Zero WAF stand but cheap.
Posted by: John Luckins on 22 February 2002
You may be interested in the stands which are home made and very simple and cheap. Each costs about £10 and is made from 25mmsq or 50mmsq pinesections with spikes fitted to the underside. All bits apart from the spikes can be found in B&Q. I found the sound a great improvement upon a target stand and a Russ Andrews Torlyte stand. I tried various materials for top plates first, MDF, Aluminium sheet, Torlyte, hardwood but kept on coming back to pine as sounding best. The structure is not held together with any screws but relies upon friction and the weight of the components. What gave me the idea was the Isoblue, which is so very simple yet seems to do a good job.

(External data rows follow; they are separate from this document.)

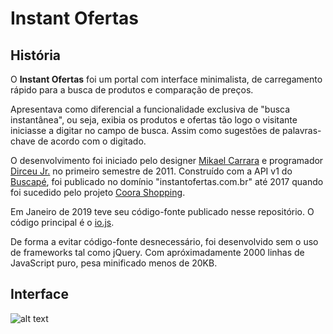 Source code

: # Instant Ofertas

## História

O **Instant Ofertas** foi um portal com interface minimalista, de carregamento rápido para a busca de produtos e comparação de preços.

Apresentava como diferencial a funcionalidade exclusiva de "busca instantânea", ou seja, exibia os produtos e ofertas tão logo o visitante iniciasse a digitar no campo de busca. Assim como sugestões de palavras-chave de acordo com o digitado.

O desenvolvimento foi iniciado pelo designer [Mikael Carrara](https://github.com/mikaelcarrara) e programador [Dirceu Jr.](https://github.com/dirceup) no primeiro semestre de 2011. Construído com a API v1 do [Buscapé](https://www.buscape.com.br/), foi publicado no domínio "instantofertas.com.br" até 2017 quando foi sucedido pelo projeto [Coora Shopping](https://github.com/dirceup/coora-shopping).

Em Janeiro de 2019 teve seu código-fonte publicado nesse repositório. O código principal é o [io.js](https://github.com/dirceup/instant-ofertas/blob/master/public/io.js).

De forma a evitar código-fonte desnecessário, foi desenvolvido sem o uso de frameworks tal como jQuery. Com apróximadamente 2000 linhas de JavaScript puro, pesa minificado menos de 20KB.

## Interface

![alt text](https://raw.githubusercontent.com/dirceup/instant-ofertas/master/pics.png)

When I have the time I will give out the details and you can try it yourself. Comments welcome and I'm sorry about the untidiness.
John
quote:
All bits apart from the spikes can be found in B&Q
All bits? It looks like four pieces of wood, and ... er ... four spikes. Did you use any glue?
Thomas
Andrew
Andrew Randle
Currently in the "Linn Binn"
[This message was edited by sceptic on FRIDAY 22 February 2002 at 17:43.]
quote:
When I have the time I will give out the details and you can try it yourself
You must be an extremely busy man if you can't find the time to post those specifications
Cheers
Ade
As for the parts, just the wood, four tee nuts to fit the spikes and some posidrive screws if you are bold enough to pierce you precious carpet (mine needs replacing anyway). No glue needed and I suspect it would add unhelpful stresses to the wood.
While I would agree that it is agrigultural and unsightly it has to be more stable and inert than almost any other stand I have come across. I would encourage anyone to have a go knocking one up before they spend 10-100 times as much on getting someone else rich.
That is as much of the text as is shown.